__TASK TO CARRY OUT__: For each line in the records that contains "obolibrary", make a copy.

========

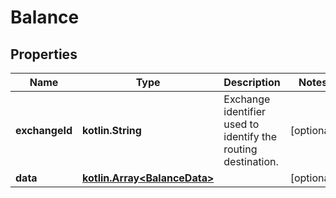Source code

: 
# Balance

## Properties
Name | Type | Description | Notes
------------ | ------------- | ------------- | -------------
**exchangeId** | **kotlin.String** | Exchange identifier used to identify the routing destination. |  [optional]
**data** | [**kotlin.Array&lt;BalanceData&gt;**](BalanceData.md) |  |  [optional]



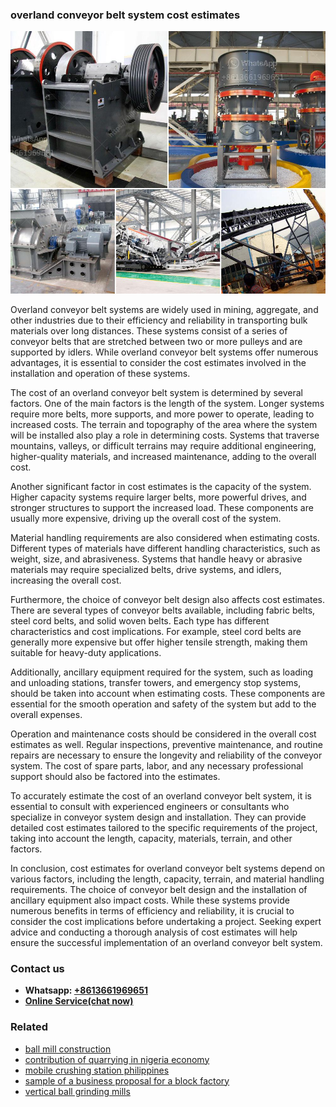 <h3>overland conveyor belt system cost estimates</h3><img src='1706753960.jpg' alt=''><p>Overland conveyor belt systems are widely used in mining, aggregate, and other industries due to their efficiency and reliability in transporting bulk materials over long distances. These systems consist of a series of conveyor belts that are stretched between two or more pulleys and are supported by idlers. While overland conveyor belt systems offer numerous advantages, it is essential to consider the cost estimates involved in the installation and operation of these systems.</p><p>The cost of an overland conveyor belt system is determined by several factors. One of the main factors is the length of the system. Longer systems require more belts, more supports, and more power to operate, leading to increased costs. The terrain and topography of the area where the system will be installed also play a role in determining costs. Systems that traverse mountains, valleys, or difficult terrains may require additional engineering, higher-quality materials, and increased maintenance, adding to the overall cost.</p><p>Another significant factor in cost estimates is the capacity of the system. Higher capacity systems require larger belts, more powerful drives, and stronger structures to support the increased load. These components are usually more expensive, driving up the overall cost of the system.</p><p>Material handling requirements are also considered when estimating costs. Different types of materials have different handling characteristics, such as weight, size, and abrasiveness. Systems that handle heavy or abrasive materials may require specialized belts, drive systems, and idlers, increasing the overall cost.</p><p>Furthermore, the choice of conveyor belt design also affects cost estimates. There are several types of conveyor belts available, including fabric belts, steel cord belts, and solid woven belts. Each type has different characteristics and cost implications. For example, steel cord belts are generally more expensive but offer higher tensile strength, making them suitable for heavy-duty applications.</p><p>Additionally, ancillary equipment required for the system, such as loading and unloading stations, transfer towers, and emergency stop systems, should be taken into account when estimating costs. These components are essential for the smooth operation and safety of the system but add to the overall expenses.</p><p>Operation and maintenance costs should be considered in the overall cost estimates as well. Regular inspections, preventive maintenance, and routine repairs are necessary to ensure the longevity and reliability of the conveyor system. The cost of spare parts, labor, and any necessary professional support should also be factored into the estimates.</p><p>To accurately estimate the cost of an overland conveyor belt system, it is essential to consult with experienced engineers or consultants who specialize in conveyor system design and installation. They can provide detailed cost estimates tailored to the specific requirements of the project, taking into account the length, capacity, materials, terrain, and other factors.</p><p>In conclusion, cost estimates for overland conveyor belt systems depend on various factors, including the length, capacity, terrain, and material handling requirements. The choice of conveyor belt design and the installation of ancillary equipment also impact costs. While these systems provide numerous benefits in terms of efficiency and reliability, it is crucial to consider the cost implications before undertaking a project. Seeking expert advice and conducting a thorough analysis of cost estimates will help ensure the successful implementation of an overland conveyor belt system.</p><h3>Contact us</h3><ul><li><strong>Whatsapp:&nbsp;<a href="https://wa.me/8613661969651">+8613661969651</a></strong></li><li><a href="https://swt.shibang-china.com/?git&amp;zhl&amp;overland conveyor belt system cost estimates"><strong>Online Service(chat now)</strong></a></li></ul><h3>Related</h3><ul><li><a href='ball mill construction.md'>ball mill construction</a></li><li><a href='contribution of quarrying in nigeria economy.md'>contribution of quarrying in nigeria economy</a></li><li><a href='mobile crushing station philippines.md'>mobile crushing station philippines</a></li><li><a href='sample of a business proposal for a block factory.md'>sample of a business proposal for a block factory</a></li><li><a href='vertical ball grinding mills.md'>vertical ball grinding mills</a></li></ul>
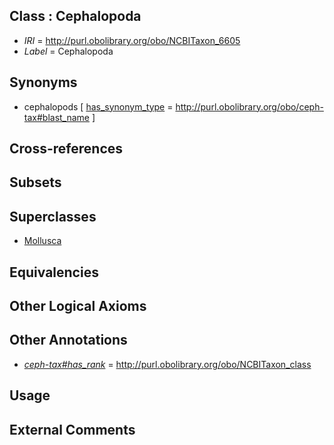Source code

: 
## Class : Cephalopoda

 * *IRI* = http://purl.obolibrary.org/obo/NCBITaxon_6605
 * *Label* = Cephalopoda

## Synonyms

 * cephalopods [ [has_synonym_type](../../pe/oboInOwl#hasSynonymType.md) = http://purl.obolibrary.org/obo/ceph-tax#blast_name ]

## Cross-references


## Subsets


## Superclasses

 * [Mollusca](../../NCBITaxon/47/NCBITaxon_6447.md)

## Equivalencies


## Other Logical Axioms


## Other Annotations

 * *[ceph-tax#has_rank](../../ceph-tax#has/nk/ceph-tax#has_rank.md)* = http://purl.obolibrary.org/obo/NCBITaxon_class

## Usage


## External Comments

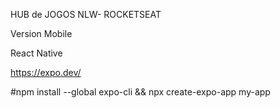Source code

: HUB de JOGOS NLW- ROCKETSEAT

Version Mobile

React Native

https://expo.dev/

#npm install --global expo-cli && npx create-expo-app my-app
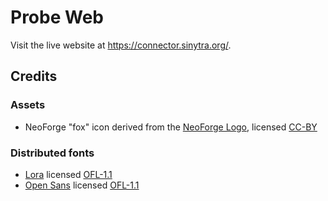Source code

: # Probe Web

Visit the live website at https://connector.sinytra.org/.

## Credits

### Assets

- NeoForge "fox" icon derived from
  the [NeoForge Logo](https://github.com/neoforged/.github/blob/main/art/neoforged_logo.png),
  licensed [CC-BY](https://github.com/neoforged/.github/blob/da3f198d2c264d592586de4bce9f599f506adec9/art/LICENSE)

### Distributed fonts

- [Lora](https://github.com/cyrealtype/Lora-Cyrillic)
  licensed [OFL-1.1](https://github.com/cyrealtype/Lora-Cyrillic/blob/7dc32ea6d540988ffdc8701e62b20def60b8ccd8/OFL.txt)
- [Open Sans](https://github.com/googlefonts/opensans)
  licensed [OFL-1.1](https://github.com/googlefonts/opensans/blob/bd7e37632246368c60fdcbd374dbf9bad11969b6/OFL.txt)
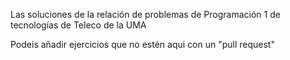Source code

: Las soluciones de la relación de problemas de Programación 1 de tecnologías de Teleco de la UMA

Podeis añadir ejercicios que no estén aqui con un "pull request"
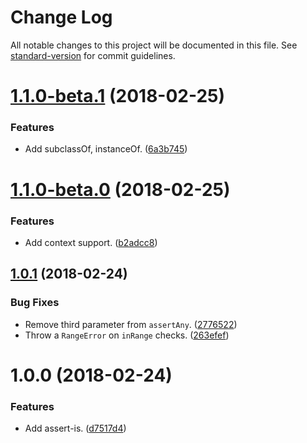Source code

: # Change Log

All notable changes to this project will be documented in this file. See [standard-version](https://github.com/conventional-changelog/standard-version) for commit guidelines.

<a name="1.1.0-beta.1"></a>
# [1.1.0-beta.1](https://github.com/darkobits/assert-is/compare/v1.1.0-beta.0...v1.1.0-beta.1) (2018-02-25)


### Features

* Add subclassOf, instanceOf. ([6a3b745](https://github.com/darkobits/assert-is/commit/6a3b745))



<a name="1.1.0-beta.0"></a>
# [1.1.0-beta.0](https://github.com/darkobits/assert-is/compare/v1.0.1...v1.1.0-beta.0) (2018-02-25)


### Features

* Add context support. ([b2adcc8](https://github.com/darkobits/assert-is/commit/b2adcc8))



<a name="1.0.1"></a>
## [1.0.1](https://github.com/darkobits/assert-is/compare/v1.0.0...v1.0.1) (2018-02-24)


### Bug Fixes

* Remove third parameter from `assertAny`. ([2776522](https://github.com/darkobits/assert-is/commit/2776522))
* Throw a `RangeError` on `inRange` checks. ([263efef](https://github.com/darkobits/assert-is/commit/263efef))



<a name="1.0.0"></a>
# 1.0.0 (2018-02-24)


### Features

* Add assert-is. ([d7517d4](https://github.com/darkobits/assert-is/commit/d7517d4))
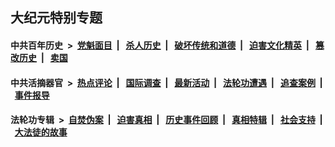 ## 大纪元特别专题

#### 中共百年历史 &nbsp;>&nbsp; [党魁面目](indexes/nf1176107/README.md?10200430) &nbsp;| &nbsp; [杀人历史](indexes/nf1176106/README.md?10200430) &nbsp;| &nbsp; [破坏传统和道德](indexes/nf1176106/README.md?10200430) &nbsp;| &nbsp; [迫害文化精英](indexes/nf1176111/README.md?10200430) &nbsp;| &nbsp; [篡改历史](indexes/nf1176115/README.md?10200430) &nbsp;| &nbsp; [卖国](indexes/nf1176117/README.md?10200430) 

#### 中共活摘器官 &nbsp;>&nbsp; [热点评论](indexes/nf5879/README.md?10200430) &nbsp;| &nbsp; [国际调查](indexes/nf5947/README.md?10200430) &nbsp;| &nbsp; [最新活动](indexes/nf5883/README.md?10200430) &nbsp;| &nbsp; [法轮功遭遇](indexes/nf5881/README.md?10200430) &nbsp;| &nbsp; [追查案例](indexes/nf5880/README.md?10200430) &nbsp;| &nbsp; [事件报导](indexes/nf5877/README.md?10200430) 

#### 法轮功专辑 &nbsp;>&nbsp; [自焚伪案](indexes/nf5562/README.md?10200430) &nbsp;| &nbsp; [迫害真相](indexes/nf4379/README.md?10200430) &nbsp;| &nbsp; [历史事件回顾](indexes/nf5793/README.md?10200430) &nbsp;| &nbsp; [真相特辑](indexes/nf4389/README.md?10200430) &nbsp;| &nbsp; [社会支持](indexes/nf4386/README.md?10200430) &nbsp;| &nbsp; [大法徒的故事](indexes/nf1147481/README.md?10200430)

========

__RESULT OF THE TASK__:
 * *IRI* = http://purl.obolibrary.org/obo/NCBITaxon_6605
 * cephalopods [ [has_synonym_type](../../pe/oboInOwl#hasSynonymType.md) = http://purl.obolibrary.org/obo/ceph-tax#blast_name ]
 * *[ceph-tax#has_rank](../../ceph-tax#has/nk/ceph-tax#has_rank.md)* = http://purl.obolibrary.org/obo/NCBITaxon_class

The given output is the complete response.